Wednesday, 13 August 2008

Ama

A Japanese tribe, of numerical insignificance, with genetic links to populations
directly descended from the Jomon Culture of the ninth millennium B.C.
Today, the Ama live around the Saheki Gulf (Ohita prefecture). Their oldest
known settlements were at Minami Amabe-gun (Ohita prefecture), Amabe-cho
(Tokushima prefecture), Kaishi-cho in Sado (Niigata prefecture) and Itomancho
(Okinawa prefecture). These areas coincide with some of the country’s oldest
habitation sites. The Ama believe they are direct descendants of foreigners from a
high civilization across the sea in the deeply ancient past. The visitors, remembered
as the Sobata, preached a solar religion, and its symbol, a rising sun, became the
national emblem of Japan. It also signified the direction from which the Sobata
came; namely, the eastern Pacific Ocean. Their island kingdom, Nirai-Kanai, was
eventually overwhelmed by a great flood and now lays at the bottom of the sea.
To commemorate these events, the Ama still conduct an annual ceremony at
the eastern shores of Japan, held in early April or October. At dawn, the celebrants
gather on the beach to face the dawn and pray for the souls of their ancestors, the
Sobata.
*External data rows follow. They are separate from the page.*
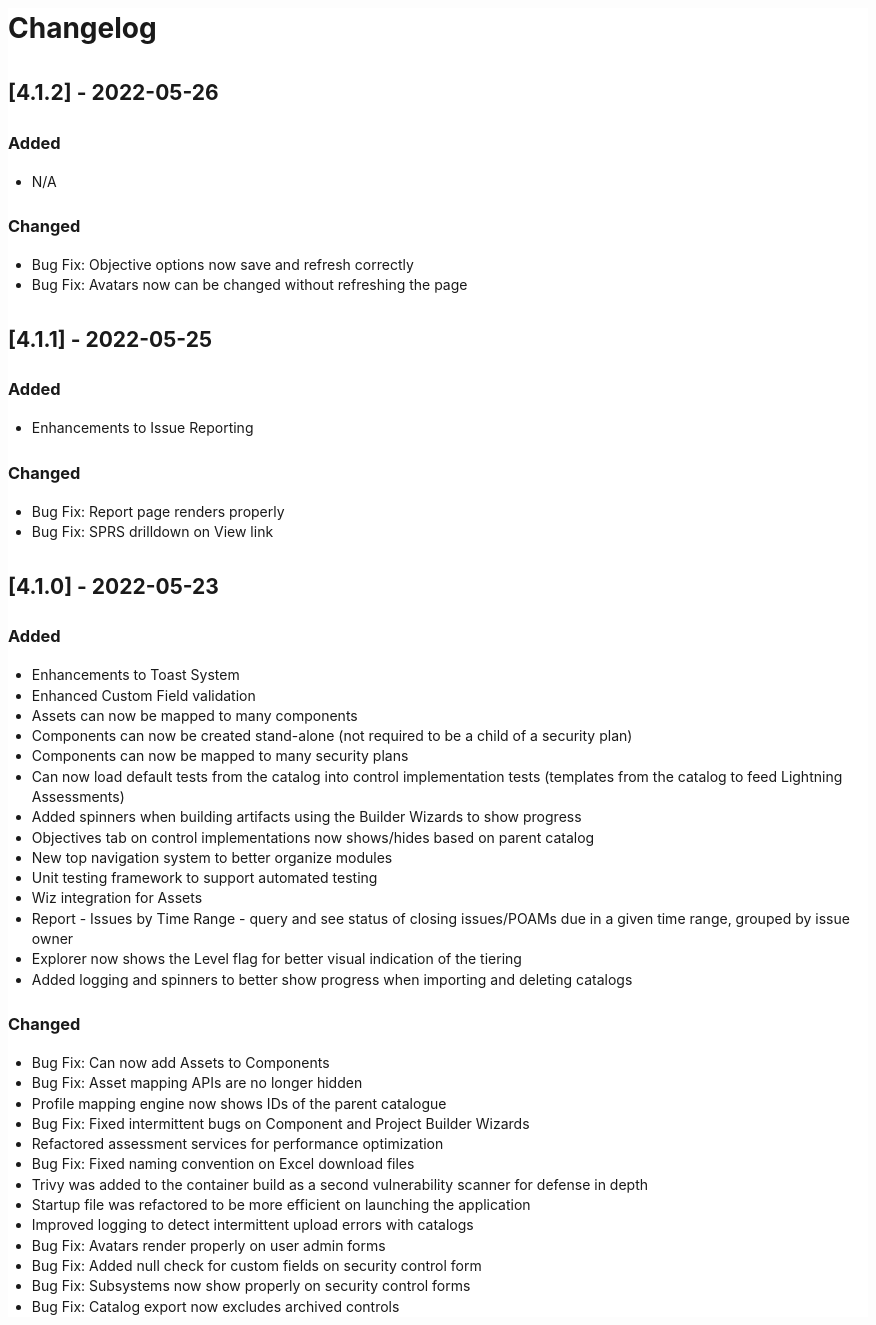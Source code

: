 # Changelog

## [4.1.2] - 2022-05-26

### Added
- N/A

### Changed
- Bug Fix: Objective options now save and refresh correctly
- Bug Fix: Avatars now can be changed without refreshing the page

## [4.1.1] - 2022-05-25

### Added
- Enhancements to Issue Reporting

### Changed
- Bug Fix: Report page renders properly
- Bug Fix: SPRS drilldown on View link

## [4.1.0] - 2022-05-23

### Added
- Enhancements to Toast System
- Enhanced Custom Field validation
- Assets can now be mapped to many components
- Components can now be created stand-alone (not required to be a child of a security plan)
- Components can now be mapped to many security plans
- Can now load default tests from the catalog into control implementation tests (templates from the catalog to feed Lightning Assessments)
- Added spinners when building artifacts using the Builder Wizards to show progress
- Objectives tab on control implementations now shows/hides based on parent catalog
- New top navigation system to better organize modules
- Unit testing framework to support automated testing
- Wiz integration for Assets
- Report - Issues by Time Range - query and see status of closing issues/POAMs due in a given time range, grouped by issue owner
- Explorer now shows the Level flag for better visual indication of the tiering
- Added logging and spinners to better show progress when importing and deleting catalogs

### Changed
- Bug Fix: Can now add Assets to Components
- Bug Fix: Asset mapping APIs are no longer hidden
- Profile mapping engine now shows IDs of the parent catalogue
- Bug Fix: Fixed intermittent bugs on Component and Project Builder Wizards
- Refactored assessment services for performance optimization
- Bug Fix: Fixed naming convention on Excel download files
- Trivy was added to the container build as a second vulnerability scanner for defense in depth
- Startup file was refactored to be more efficient on launching the application
- Improved logging to detect intermittent upload errors with catalogs
- Bug Fix: Avatars render properly on user admin forms
- Bug Fix: Added null check for custom fields on security control form
- Bug Fix: Subsystems now show properly on security control forms
- Bug Fix: Catalog export now excludes archived controls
Following purification with seawater, a designated leader walks into the
ocean, up to his neck, bearing a small tree branch in his hand. After a pause, he
turns to face the shore. Emerging from the water, he is greeted with the wild
beating of drums and joyful chanting, as though he had survived some catastrophe.
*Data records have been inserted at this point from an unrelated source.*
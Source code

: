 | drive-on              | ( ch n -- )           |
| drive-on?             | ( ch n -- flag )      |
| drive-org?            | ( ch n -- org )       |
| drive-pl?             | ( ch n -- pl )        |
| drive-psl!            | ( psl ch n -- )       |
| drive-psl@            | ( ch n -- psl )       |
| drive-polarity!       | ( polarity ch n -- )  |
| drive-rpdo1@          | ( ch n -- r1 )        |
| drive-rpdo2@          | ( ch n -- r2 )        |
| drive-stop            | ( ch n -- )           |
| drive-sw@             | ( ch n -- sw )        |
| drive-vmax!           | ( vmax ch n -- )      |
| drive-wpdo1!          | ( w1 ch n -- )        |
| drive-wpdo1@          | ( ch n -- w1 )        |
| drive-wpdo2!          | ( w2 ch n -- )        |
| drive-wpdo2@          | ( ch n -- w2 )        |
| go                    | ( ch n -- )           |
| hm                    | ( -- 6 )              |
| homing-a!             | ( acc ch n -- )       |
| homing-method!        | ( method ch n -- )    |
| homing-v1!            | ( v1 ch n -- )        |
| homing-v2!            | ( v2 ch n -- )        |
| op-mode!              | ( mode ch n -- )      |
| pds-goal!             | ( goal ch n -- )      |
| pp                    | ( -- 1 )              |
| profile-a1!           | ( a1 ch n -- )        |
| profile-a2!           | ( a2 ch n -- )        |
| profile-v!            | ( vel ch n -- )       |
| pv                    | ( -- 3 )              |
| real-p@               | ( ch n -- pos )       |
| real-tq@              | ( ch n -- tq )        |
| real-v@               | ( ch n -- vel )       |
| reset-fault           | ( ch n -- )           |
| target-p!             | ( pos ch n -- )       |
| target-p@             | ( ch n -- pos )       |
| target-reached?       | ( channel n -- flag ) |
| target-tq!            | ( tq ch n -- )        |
In The Lost Continent of Mu, James Churchward stated that the sunken civilization
of the Pacific was symbolized by the Tree of Life. The word for “timber” in
Chinese is mu. In Japanese and Korean, mu signifies that which does not exist,
referring perhaps to the vanished Nirai-Kanai signified by the tree branch carried
through the water by the Ama celebrant.